*** Source information Section Begins ***

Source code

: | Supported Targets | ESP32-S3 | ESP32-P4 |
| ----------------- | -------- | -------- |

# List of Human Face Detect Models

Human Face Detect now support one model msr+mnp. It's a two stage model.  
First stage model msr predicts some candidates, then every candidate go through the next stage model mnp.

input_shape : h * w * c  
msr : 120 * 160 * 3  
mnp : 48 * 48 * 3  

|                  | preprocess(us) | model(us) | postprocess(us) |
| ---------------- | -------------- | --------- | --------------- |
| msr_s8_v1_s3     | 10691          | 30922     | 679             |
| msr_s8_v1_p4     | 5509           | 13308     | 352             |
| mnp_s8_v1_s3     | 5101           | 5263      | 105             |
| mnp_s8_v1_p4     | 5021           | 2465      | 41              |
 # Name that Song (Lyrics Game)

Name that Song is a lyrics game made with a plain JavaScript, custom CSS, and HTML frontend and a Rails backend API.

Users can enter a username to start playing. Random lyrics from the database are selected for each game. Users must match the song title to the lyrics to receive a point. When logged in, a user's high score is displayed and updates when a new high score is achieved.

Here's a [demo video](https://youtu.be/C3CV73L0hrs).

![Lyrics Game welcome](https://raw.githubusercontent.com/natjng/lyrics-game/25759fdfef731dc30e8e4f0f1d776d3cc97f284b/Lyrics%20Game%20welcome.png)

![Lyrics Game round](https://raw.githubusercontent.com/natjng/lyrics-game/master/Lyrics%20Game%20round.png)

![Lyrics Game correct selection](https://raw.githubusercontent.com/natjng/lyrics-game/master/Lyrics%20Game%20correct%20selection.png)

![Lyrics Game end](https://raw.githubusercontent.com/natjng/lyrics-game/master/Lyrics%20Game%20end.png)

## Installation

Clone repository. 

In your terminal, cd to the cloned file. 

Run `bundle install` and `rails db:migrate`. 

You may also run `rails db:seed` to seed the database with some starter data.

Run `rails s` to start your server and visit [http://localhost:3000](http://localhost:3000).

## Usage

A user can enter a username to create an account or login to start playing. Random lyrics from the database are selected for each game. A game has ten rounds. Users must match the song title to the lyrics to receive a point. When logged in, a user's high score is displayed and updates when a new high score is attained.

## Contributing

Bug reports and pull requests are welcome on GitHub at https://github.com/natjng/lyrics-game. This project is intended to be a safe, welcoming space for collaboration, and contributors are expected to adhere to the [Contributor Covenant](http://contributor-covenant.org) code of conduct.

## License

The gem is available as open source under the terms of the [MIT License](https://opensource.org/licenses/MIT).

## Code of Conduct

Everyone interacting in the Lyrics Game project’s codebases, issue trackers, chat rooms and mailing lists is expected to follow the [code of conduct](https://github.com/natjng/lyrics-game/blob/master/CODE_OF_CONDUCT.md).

*** Source information Section Ends ***

# Prompt
All lines in the entries above that hold the word "License" need to be copied.

# Answer to the problem
## License
The gem is available as open source under the terms of the [MIT License](https://opensource.org/licenses/MIT).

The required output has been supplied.